AUD/USD Holds Near 0.6900 as Australia Trade Deficit Weighs, US Jobs Data Looms

by VT Markets
/
Jul 2, 2026

AUD/USD edged higher to around 0.6900 in Asian trading on Thursday after modest losses, finding support in the Australian Dollar following domestic trade figures. Attention now turns to the US Nonfarm Payrolls report for June due later in the session, a key test for near-term Dollar direction.

Australia’s Trade Balance moved to a deficit of A$3,018M month on month in May, reversing from a surplus of A$1,383M previously, which itself was revised from A$1,791M; consensus had pencilled in a surplus of A$2,200M. Exports fell 6.9% month on month after a 7.2% rise, while imports increased 2.6% following a revised 0.2% gain in April, down from 0.8%. The US Dollar steadied after Federal Reserve Chair Kevin Warsh offered no explicit guidance on July and reiterated the 2% inflation target, while also flagging a preference to shrink the bond portfolio after public preparation. Broader risk sentiment improved after Qatar cited “positive progress” in US-Iran talks, and US Vice President JD Vance said discussions in Doha were going well, with nuclear talks expected soon.
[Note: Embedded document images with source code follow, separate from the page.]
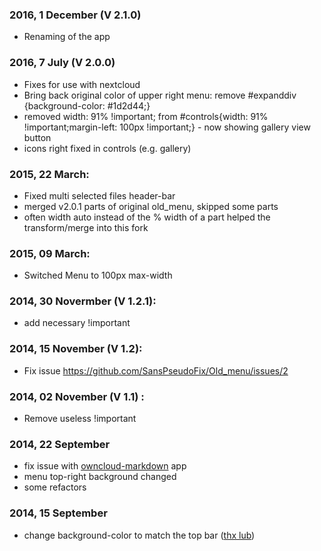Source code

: ### 2016, 1 December (V 2.1.0)

* Renaming of the app

### 2016, 7 July (V 2.0.0)

* Fixes for use with nextcloud
* Bring back original color of upper right menu: remove #expanddiv {background-color: #1d2d44;} 
* removed width: 91% !important; from #controls{width: 91% !important;margin-left: 100px !important;} - now showing gallery view button
* icons right fixed in controls (e.g. gallery)

### 2015, 22 March:

* Fixed multi selected files header-bar
* merged v2.0.1 parts of original old_menu, skipped some parts
* often width auto instead of the % width of a part helped the transform/merge into this fork

### 2015, 09 March:

* Switched Menu to 100px max-width

### 2014, 30 Novermber (V 1.2.1):

* add necessary !important

### 2014, 15 November (V 1.2):

* Fix issue https://github.com/SansPseudoFix/Old_menu/issues/2

### 2014, 02 November (V 1.1) :

* Remove useless !important

### 2014, 22 September

* fix issue with [owncloud-markdown](https://github.com/icewind1991/owncloud-markdown) app
* menu top-right background changed
* some refactors

### 2014, 15 September 

* change background-color to match the top bar ([thx lub](https://github.com/SansPseudoFix/Old_menu/pull/1))
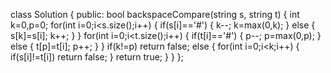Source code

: class Solution {
public:
bool backspaceCompare(string s, string t) {
int k=0,p=0;
for(int i=0;i<s.size();i++)
{
if(s[i]=='#')
{
k--;
k=max(0,k);
}
else
{
s[k]=s[i];
k++;
}
}
for(int i=0;i<t.size();i++)
{
if(t[i]=='#')
{
p--;
p=max(0,p);
}
else
{
t[p]=t[i];
p++;
}
}
if(k!=p)
return false;
else
{
for(int i=0;i<k;i++)
{
if(s[i]!=t[i])
return false;
}
return true;
}
}
};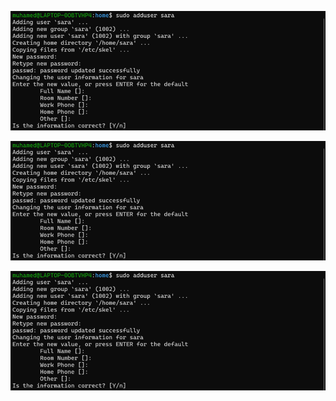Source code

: 
![pic_1](screenshots/Picture1.png)

![4_U](screenshots/Picture1.png)

 ![pic1](screenshots/Picture1.png)
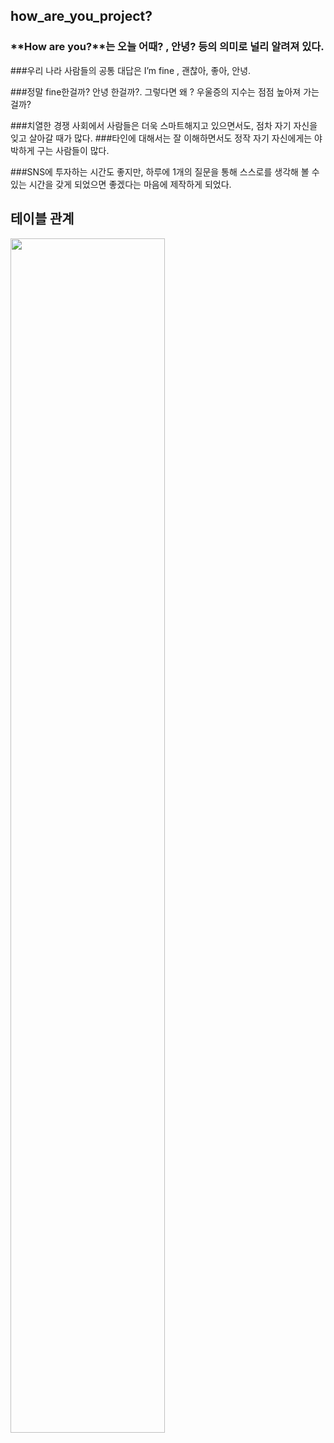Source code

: ## how_are_you_project?
### **How are you?**는 오늘 어때? , 안녕? 등의 의미로 널리 알려져 있다.

###우리 나라 사람들의 공통 대답은 I’m fine , 괜찮아, 좋아, 안녕. 

###정말 fine한걸까? 안녕 한걸까?. 그렇다면 왜 ? 우울증의 지수는 점점 높아져 가는 걸까?

###치열한 경쟁 사회에서 사람들은 더욱 스마트해지고 있으면서도, 점차 자기 자신을 잊고 살아갈 때가 많다. 
###타인에 대해서는 잘 이해하면서도 정작 자기 자신에게는 야박하게 구는 사람들이 많다.

###SNS에 투자하는 시간도 좋지만, 하루에 1개의 질문을 통해 스스로를 생각해 볼 수 있는 시간을 갖게 되었으면 좋겠다는 마음에 제작하게 되었다.


## 테이블 관계
<img width="70%" src="https://user-images.githubusercontent.com/97998547/214490005-0db3c9f5-fac7-4102-b66b-0585030d4e4c.png"/>
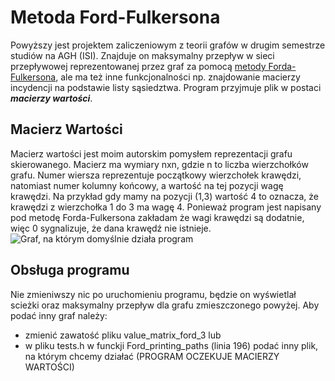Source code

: # Metoda Ford-Fulkersona
Powyższy jest projektem zaliczeniowym z teorii grafów w drugim semestrze studiów na AGH (ISI).
Znajduje on maksymalny przepływ w sieci przepływowej reprezentowanej przez graf za pomocą [metody Forda-Fulkersona](https://pl.wikipedia.org/wiki/Metoda_Forda-Fulkersona), ale ma też inne funkcjonalności np. znajdowanie macierzy incydencji na podstawie listy sąsiedztwa. 
Program przyjmuje plik w postaci **_macierzy wartości_**.

## Macierz Wartości
Macierz wartości jest moim autorskim pomysłem reprezentacji grafu skierowanego. Macierz ma wymiary nxn, gdzie n to liczba wierzchołków grafu. Numer wiersza reprezentuje początkowy wierzchołek krawędzi, natomiast numer kolumny końcowy, a wartość na tej pozycji wagę krawędzi. Na przykład gdy mamy na pozycji (1,3) wartość 4 to oznacza, że krawędzi z wierzchołka 1 do 3 ma wagę 4. Ponieważ program jest napisany pod metodę Forda-Fulkersona zakładam że wagi krawędzi są dodatnie, więc 0 sygnalizuje, że dana krawędź nie istnieje.![Graf, na którym domyślnie działa program](https://github.com/fiszuuu/TG_projekt/blob/main/graf_domy%C5%9Blny.png)

## Obsługa programu
Nie zmieniwszy nic po uruchomieniu programu, będzie on wyświetlał scieżki oraz maksymalny przepływ dla grafu zmieszczonego powyżej. Aby podać inny graf należy:
- zmienić zawatość pliku value_matrix_ford_3 lub
- w pliku tests.h w funckji Ford_printing_paths (linia 196) podać inny plik, na którym chcemy działać (PROGRAM OCZEKUJE MACIERZY WARTOŚCI)
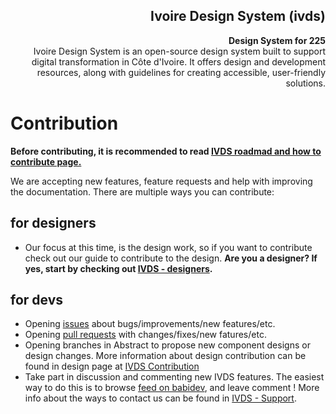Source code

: <h2 align="right">Ivoire Design System (ivds) </h2>

<div align="right">
  <strong>Design System for 225</strong>
</div>
<div align="right">
  Ivoire Design System is an open-source design system built to support digital transformation in Côte d'Ivoire.  It offers design and development resources, along with guidelines for creating accessible, user-friendly solutions.
</div>


# Contribution

**Before contributing, it is recommended to read [IVDS roadmad and how to contribute page.](https://oss.babidev.com/ivds/start/contribute)**

We are accepting new features, feature requests and help with improving the documentation. There are multiple ways you can contribute:

## for designers

- Our focus at this time, is the design work, so if you want to contribute check out our guide to contribute to the design.  **Are you a designer? If yes, start by checking out [IVDS - designers](https://oss.babidev.com/ivds/start/designer).**

## for devs
- Opening [issues](https://github.com/babiverse/ivoire-design-system/issues) about bugs/improvements/new features/etc.
- Opening [pull requests](https://github.com/babiverse/ivoire-design-system/pulls) with changes/fixes/new fatures/etc.
- Opening branches in Abstract to propose new component designs or design changes. More information about design contribution can be found in design page at [IVDS Contribution](https://oss.babidev.com/ivds/start/contribute)
- Take part in discussion and commenting new IVDS features. The easiest way to do this is to browse [feed on babidev]((https://babidev.com/feed?q=oss)), and leave comment ! More info about the ways to contact us can be found in [IVDS - Support](https://oss.babidev.com/about).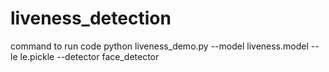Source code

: # liveness_detection

command to run code
python liveness_demo.py --model liveness.model --le le.pickle --detector face_detector
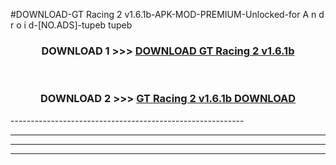 #DOWNLOAD-GT Racing 2 v1.6.1b-APK-MOD-PREMIUM-Unlocked-for A n d r o i d-[NO.ADS]-tupeb tupeb 



<div align="center">

<h3>DOWNLOAD 1 >>> <a href="https://getmod2.web.app/?judul=GT Racing 2 v1.6.1b">DOWNLOAD GT Racing 2 v1.6.1b</a></h3><br>

<h3>DOWNLOAD 2 >>> <a href="https://getmod2.web.app/?judul=GT Racing 2 v1.6.1b">GT Racing 2 v1.6.1b DOWNLOAD </a></h3>

</div>
----------------------------------------------------------

----------------------------------------------------------

----------------------------------------------------------

----------------------------------------------------------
Australian and U.S. Economic Data Set the Stage

We see the AUD/USD pair is caught in a tight range around the 0.6900 level, reflecting a tug-of-war between Australian economic weakness and a softer US dollar. This indecision is typical before a major data release like the US jobs report. The market is looking for a clear signal to break the current deadlock.

The surprise Australian trade deficit of A$3,018 million for May is a significant headwind for the Aussie dollar, especially with exports falling a sharp 6.9%. This weak data, combined with Australia’s quarterly CPI figure released last week which cooled to 3.5%, gives the Reserve Bank of Australia little reason to consider further rate hikes. This underlying weakness suggests any strength in the AUD may be short-lived.

On the other side, the US dollar is losing some of its appeal after the Federal Reserve’s recent comments were perceived as less aggressive. Market pricing, as seen in the CME FedWatch Tool, now shows the probability of a rate hike at the July meeting has fallen to just 40%, down from over 65% two weeks ago. This shift in expectations is currently capping the greenback’s potential upside.

Adding to the dollar’s softness is an improving risk appetite, fueled by optimistic reports from the US-Iran diplomatic talks. Historically, a decrease in geopolitical tensions reduces demand for the US dollar as a safe-haven asset. This environment tends to benefit risk-sensitive currencies like the Australian dollar.

Market Positioning Ahead of Key U.S. Jobs Data

The immediate focus for us is the US Nonfarm Payrolls report for June, which will be released later today. Market consensus is for a gain of around 195,000 jobs, a slight cooling from previous months. A significantly stronger number would likely revive Fed rate hike bets and boost the USD, while a weak report would reinforce the less-hawkish view and weigh on the currency.

Given the binary risk of the jobs report, we believe buying volatility is the most sensible approach. We are positioning by purchasing near-term AUD/USD straddles, which involves buying both a call and a put option. This strategy allows us to profit from a large price swing in either direction following the data release, without having to bet on the outcome.